Segment Start: Data records

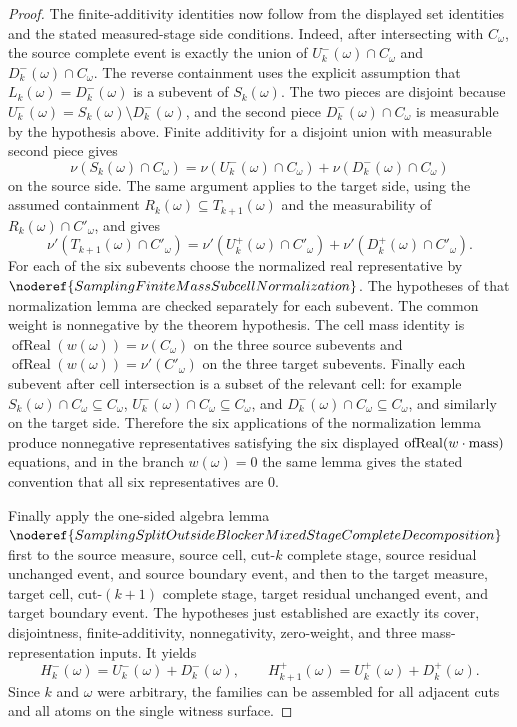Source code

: \begin{proof}
The finite-additivity identities now follow from the displayed set
identities and the stated measured-stage side conditions.  Indeed, after
intersecting with \(C_\omega\), the source complete event is exactly the
union of \(U^-_k(\omega)\cap C_\omega\) and
\(D^-_k(\omega)\cap C_\omega\).  The reverse containment uses the explicit
assumption that \(L_k(\omega)=D^-_k(\omega)\) is a subevent of
\(S_k(\omega)\).  The two pieces are disjoint because
\(U^-_k(\omega)=S_k(\omega)\setminus D^-_k(\omega)\), and the second piece
\(D^-_k(\omega)\cap C_\omega\) is measurable by the hypothesis above.
Finite additivity for a disjoint union with measurable second piece gives
\[
\nu(S_k(\omega)\cap C_\omega)
=\nu(U^-_k(\omega)\cap C_\omega)+\nu(D^-_k(\omega)\cap C_\omega)
\]
on the source side.  The same argument applies to the target side, using the
assumed containment \(R_k(\omega)\subseteq T_{k+1}(\omega)\) and the
measurability of \(R_k(\omega)\cap C'_\omega\), and gives
\[
\nu'(T_{k+1}(\omega)\cap C'_\omega)
=\nu'(U^+_k(\omega)\cap C'_\omega)+\nu'(D^+_k(\omega)\cap C'_\omega).
\]
For each of the six subevents choose the normalized real representative by
\(\noderef{SamplingFiniteMassSubcellNormalization}\).  The hypotheses of
that normalization lemma are checked separately for each subevent.  The
common weight is nonnegative by the theorem hypothesis.  The cell mass
identity is
\(\operatorname{ofReal}(w(\omega))=\nu(C_\omega)\) on the three source
subevents and
\(\operatorname{ofReal}(w(\omega))=\nu'(C'_\omega)\) on the three target
subevents.  Finally each subevent after cell intersection is a subset of
the relevant cell: for example
\(S_k(\omega)\cap C_\omega\subseteq C_\omega\),
\(U^-_k(\omega)\cap C_\omega\subseteq C_\omega\), and
\(D^-_k(\omega)\cap C_\omega\subseteq C_\omega\), and similarly on the
target side.  Therefore the six applications of the normalization lemma
produce nonnegative representatives satisfying the six displayed
\(\operatorname{ofReal}(w\cdot\hbox{mass})\) equations, and in the branch
\(w(\omega)=0\) the same lemma gives the stated convention that all six
representatives are \(0\).

Finally apply the one-sided algebra lemma
\(\noderef{SamplingSplitOutsideBlockerMixedStageCompleteDecomposition}\)
first to the source measure, source cell, cut-\(k\) complete stage,
source residual unchanged event, and source boundary event, and then to the
target measure, target cell, cut-\((k+1)\) complete stage, target residual
unchanged event, and target boundary event.  The hypotheses just established
are exactly its cover, disjointness, finite-additivity, nonnegativity,
zero-weight, and three mass-representation inputs.  It yields
\[
H^-_k(\omega)=U^-_k(\omega)+D^-_k(\omega),\qquad
H^+_{k+1}(\omega)=U^+_k(\omega)+D^+_k(\omega).
\]
Since \(k\) and \(\omega\) were arbitrary, the families can be assembled for
all adjacent cuts and all atoms on the single witness surface.
\end{proof}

Segment End: Data records

> [Assignment] From the data above, reproduce word for word the lines running from the line with "representatives are \(0\)." to the line with "first to the", ends included.

> [Exercise output]
representatives are \(0\).

Finally apply the one-sided algebra lemma
\(\noderef{SamplingSplitOutsideBlockerMixedStageCompleteDecomposition}\)
first to the source measure, source cell, cut-\(k\) complete stage,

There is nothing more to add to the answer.